--- Your goal ---
Scan the listing beneath this sentence. Report each line with the word "andre".

*** Opening Entries provided ***

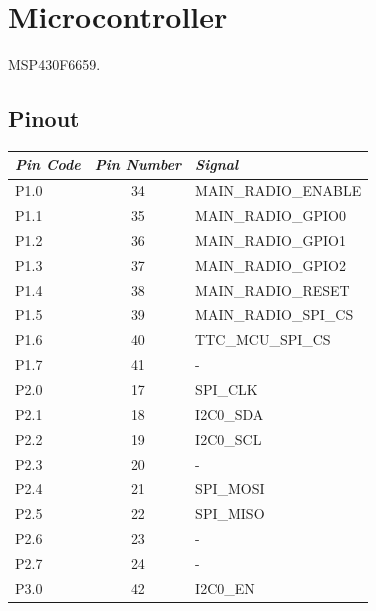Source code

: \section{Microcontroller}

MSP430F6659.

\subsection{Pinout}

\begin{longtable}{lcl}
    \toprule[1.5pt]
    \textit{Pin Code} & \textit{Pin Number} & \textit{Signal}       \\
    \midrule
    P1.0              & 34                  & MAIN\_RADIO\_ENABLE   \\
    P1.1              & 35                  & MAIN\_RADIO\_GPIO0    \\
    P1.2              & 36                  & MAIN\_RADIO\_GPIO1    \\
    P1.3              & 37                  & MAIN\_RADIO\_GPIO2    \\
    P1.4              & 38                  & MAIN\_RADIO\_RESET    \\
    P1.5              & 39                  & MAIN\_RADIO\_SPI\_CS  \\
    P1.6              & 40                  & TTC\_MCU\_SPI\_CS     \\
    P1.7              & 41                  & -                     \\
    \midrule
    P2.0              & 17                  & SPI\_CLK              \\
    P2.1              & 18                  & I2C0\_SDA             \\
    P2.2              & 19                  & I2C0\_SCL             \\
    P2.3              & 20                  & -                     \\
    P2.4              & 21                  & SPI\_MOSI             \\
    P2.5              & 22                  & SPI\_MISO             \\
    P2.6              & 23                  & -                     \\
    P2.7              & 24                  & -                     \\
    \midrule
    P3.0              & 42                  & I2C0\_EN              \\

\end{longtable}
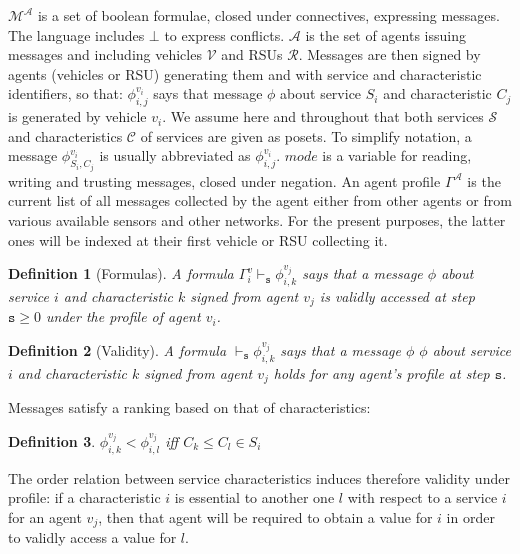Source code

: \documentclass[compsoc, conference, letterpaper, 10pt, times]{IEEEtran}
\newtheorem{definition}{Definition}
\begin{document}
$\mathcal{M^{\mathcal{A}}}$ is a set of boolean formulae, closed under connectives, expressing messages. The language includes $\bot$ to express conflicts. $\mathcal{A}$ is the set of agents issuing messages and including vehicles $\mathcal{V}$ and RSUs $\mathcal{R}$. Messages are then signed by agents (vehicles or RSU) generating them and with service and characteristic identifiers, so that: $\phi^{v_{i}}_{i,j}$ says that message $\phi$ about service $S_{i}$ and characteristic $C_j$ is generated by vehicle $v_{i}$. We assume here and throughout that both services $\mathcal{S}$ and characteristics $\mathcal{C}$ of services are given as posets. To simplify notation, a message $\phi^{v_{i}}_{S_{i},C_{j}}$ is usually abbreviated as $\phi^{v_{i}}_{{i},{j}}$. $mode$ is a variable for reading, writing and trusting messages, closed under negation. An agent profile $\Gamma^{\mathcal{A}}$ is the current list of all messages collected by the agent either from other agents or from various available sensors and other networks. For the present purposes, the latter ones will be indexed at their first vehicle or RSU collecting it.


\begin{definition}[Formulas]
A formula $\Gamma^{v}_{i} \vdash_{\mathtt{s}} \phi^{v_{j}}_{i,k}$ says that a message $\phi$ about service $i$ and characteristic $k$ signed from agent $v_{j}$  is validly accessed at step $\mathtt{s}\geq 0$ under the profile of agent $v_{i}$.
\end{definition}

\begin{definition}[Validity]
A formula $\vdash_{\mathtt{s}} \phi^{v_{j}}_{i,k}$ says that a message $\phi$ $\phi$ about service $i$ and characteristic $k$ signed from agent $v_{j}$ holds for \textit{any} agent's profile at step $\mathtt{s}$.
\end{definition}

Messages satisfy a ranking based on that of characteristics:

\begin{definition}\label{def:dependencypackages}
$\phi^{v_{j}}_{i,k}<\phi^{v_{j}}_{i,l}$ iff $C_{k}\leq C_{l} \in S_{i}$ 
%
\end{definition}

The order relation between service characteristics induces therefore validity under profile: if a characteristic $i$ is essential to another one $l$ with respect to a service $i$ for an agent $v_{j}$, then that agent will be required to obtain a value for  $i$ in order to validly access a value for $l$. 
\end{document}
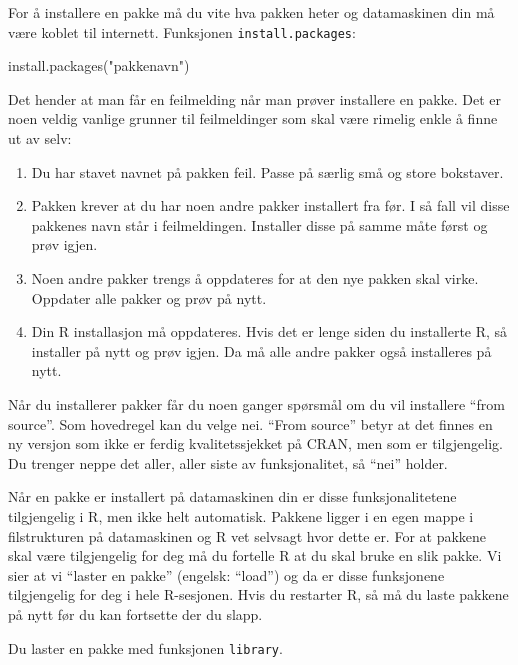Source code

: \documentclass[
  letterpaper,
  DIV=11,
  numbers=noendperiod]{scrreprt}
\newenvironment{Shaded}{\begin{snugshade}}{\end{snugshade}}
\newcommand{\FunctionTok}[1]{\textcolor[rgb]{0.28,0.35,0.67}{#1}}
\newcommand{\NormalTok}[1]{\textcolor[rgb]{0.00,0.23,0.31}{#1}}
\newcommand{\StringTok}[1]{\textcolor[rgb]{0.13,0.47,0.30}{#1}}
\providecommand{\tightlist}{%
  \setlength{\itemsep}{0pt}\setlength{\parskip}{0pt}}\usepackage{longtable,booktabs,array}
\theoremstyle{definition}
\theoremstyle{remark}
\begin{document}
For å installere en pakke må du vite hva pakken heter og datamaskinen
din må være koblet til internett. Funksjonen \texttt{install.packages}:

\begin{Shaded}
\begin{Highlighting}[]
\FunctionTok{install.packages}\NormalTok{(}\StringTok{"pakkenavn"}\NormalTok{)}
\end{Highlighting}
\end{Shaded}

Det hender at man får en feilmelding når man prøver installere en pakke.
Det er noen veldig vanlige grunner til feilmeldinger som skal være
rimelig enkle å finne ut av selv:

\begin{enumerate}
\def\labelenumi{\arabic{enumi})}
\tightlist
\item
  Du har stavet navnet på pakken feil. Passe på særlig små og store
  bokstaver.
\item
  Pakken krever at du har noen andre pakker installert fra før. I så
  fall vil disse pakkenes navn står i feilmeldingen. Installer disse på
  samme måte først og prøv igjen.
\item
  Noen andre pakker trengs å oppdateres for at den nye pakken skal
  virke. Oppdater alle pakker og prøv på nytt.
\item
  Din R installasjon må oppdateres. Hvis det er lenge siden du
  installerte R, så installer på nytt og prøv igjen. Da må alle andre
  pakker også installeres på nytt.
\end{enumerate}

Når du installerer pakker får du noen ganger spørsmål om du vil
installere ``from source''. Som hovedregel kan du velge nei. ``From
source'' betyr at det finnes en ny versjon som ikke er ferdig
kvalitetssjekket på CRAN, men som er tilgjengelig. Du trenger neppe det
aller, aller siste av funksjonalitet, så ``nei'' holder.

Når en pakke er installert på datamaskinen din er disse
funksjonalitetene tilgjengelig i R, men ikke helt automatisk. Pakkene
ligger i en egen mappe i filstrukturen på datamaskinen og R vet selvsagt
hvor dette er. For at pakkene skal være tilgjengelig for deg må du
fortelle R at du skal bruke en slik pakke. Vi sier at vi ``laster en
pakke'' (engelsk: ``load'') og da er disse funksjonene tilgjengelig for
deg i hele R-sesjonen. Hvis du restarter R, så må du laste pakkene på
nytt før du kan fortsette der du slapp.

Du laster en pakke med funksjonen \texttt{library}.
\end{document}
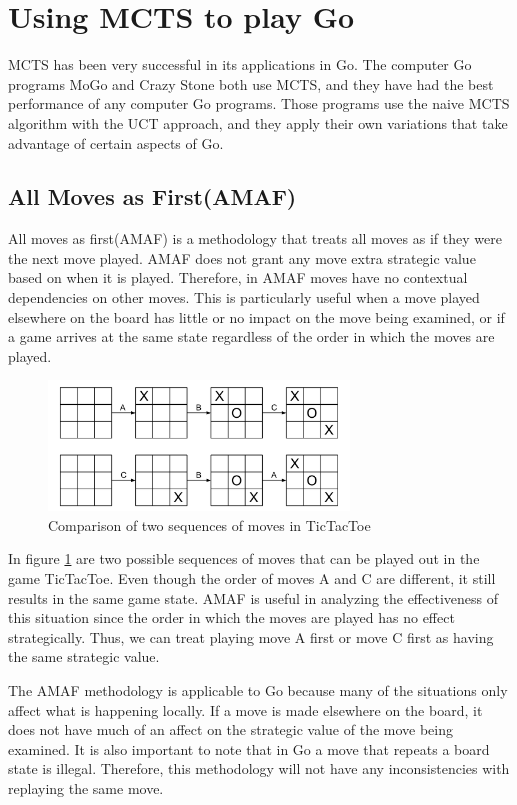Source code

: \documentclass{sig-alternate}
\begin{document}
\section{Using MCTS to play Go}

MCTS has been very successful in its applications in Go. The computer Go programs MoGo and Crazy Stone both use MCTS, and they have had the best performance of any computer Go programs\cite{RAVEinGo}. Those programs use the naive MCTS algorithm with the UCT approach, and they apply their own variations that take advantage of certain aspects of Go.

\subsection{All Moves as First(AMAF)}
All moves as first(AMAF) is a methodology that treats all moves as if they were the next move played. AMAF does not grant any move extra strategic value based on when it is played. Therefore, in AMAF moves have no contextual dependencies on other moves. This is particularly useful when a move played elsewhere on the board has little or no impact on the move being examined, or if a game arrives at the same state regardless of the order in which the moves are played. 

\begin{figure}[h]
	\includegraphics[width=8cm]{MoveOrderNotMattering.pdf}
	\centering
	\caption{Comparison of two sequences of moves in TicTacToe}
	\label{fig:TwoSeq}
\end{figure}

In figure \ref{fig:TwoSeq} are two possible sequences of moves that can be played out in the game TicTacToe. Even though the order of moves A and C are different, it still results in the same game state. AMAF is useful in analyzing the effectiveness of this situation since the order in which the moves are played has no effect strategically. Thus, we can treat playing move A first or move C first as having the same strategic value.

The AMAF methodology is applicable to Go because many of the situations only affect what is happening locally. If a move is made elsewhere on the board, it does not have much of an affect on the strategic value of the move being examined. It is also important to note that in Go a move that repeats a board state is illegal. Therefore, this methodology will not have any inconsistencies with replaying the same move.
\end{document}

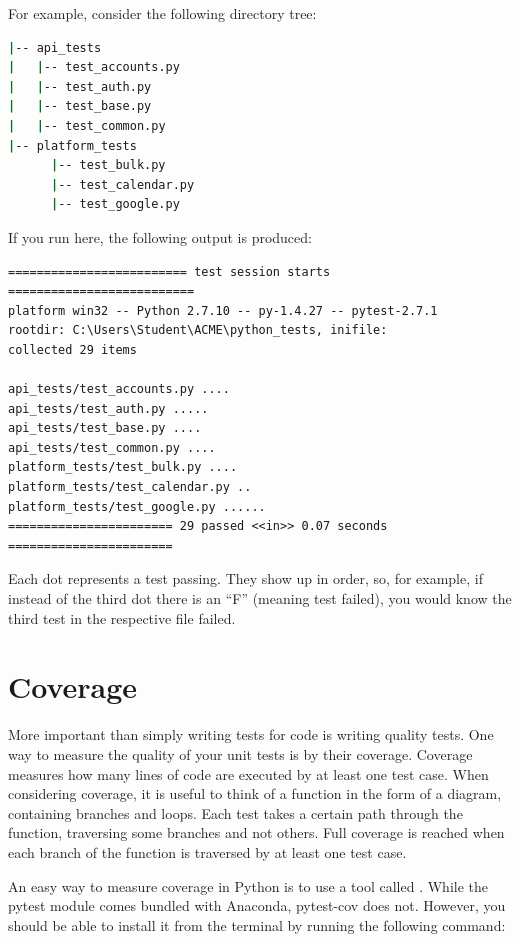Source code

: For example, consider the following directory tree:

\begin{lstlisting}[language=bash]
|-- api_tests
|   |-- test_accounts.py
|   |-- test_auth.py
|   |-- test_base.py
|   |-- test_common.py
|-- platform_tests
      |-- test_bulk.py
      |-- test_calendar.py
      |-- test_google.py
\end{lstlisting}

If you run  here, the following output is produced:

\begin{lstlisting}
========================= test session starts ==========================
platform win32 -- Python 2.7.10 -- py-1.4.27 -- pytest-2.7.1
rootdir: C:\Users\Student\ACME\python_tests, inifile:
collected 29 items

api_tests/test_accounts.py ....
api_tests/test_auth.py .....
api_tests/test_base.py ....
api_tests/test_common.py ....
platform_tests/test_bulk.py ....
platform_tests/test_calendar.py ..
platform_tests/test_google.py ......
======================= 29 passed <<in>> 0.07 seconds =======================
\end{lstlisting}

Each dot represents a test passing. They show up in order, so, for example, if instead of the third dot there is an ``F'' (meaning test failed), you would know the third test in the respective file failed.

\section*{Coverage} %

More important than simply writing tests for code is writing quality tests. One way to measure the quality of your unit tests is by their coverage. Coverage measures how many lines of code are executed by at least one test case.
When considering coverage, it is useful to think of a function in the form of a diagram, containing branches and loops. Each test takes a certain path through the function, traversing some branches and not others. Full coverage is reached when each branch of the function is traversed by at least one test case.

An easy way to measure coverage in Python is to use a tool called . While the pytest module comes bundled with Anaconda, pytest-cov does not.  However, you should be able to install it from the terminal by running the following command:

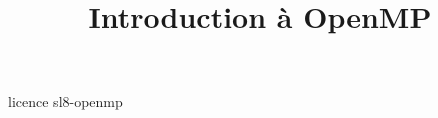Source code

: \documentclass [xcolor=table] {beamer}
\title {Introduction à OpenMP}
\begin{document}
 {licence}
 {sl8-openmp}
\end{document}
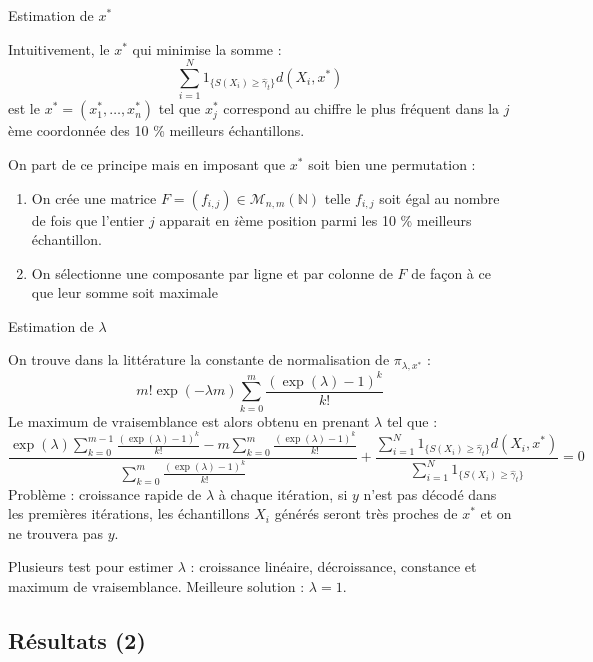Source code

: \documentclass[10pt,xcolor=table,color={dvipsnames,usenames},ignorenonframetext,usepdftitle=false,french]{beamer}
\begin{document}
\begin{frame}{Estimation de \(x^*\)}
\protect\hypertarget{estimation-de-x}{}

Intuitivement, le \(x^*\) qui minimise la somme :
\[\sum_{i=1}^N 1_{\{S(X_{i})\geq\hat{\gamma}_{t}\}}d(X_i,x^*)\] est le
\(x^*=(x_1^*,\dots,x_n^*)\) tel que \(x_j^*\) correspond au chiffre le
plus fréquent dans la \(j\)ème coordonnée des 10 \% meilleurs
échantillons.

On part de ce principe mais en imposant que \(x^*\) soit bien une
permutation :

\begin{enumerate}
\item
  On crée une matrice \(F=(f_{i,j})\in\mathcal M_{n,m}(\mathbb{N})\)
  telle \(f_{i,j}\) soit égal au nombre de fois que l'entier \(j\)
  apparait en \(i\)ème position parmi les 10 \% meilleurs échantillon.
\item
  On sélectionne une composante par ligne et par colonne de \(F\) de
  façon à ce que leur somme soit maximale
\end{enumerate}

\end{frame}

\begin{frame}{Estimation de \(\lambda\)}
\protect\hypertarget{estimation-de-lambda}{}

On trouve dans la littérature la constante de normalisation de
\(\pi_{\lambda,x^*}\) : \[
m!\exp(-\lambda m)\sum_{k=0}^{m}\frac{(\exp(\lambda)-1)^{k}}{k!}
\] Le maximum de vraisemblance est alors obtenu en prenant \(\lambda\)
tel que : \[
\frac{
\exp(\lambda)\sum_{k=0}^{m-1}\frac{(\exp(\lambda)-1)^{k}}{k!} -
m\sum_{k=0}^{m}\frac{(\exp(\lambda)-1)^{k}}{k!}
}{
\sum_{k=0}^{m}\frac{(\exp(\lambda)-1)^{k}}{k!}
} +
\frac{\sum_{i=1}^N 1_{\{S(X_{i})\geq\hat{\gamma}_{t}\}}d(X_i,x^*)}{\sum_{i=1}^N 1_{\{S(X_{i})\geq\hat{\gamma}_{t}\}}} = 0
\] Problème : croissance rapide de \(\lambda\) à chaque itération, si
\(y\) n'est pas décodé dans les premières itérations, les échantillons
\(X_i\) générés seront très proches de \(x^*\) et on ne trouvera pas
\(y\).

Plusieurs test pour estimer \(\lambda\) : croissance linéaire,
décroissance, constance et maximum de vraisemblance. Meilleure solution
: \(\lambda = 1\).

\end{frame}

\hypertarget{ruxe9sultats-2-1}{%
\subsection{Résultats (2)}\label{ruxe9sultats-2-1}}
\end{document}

*** Closing Entries provided ***

--- Output for this task ---
  Pakken krever at du har noen andre pakker installert fra før. I så
  Noen andre pakker trengs å oppdateres for at den nye pakken skal
  installerte R, så installer på nytt og prøv igjen. Da må alle andre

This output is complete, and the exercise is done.